Goal of the exercise:
Return the data below exactly, stopping after the line with "ein, und niemand".

================

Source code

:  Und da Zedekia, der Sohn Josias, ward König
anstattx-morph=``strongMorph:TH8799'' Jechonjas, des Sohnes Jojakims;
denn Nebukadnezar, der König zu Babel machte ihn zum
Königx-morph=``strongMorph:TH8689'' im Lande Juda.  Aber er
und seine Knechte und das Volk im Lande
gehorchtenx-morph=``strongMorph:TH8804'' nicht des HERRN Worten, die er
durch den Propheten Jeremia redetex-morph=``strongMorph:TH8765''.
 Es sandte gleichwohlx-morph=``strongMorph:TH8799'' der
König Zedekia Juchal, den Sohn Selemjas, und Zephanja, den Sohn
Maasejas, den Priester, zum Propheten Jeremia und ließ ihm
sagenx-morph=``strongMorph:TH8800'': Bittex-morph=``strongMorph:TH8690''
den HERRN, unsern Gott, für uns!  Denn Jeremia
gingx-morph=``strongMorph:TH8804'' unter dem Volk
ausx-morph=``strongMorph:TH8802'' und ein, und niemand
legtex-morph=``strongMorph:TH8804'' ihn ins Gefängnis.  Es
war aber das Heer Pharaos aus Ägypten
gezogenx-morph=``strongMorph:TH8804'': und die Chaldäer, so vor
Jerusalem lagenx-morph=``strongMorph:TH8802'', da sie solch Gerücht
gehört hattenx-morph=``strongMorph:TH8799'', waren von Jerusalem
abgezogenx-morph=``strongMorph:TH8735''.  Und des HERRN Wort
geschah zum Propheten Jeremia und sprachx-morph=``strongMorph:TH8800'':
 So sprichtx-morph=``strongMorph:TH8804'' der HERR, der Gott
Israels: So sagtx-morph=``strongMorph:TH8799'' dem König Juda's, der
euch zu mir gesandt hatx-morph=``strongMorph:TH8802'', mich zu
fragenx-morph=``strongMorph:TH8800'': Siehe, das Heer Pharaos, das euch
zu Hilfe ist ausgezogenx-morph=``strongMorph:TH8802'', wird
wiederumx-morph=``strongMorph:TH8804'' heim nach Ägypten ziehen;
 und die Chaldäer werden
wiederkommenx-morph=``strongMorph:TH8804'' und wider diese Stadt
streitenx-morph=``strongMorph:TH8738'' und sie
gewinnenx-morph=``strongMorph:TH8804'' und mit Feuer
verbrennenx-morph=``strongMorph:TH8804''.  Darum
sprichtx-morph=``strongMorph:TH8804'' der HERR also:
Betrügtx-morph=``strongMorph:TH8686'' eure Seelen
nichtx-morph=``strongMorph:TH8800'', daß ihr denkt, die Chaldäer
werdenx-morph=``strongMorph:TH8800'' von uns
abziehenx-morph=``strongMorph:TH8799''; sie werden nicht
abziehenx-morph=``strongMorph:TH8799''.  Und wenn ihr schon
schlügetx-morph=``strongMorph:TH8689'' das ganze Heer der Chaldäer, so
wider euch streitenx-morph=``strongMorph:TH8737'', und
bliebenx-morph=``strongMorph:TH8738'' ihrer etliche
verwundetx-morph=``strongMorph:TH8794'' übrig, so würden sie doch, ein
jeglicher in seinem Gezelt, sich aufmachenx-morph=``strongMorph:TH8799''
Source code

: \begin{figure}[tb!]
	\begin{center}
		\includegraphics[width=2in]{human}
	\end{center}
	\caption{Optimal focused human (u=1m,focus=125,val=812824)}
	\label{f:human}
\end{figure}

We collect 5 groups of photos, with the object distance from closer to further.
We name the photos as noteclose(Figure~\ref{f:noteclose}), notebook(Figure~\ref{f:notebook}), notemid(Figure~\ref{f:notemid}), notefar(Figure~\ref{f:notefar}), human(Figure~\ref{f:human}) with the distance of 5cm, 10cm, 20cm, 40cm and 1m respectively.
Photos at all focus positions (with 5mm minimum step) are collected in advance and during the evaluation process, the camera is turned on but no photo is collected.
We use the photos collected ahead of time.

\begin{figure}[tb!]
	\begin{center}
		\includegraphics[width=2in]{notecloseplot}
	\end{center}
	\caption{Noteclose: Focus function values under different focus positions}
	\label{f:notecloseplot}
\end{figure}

================

Task solution:
Source code

:  Und da Zedekia, der Sohn Josias, ward König
anstattx-morph=``strongMorph:TH8799'' Jechonjas, des Sohnes Jojakims;
denn Nebukadnezar, der König zu Babel machte ihn zum
Königx-morph=``strongMorph:TH8689'' im Lande Juda.  Aber er
und seine Knechte und das Volk im Lande
gehorchtenx-morph=``strongMorph:TH8804'' nicht des HERRN Worten, die er
durch den Propheten Jeremia redetex-morph=``strongMorph:TH8765''.
 Es sandte gleichwohlx-morph=``strongMorph:TH8799'' der
König Zedekia Juchal, den Sohn Selemjas, und Zephanja, den Sohn
Maasejas, den Priester, zum Propheten Jeremia und ließ ihm
sagenx-morph=``strongMorph:TH8800'': Bittex-morph=``strongMorph:TH8690''
den HERRN, unsern Gott, für uns!  Denn Jeremia
gingx-morph=``strongMorph:TH8804'' unter dem Volk
ausx-morph=``strongMorph:TH8802'' und ein, und niemand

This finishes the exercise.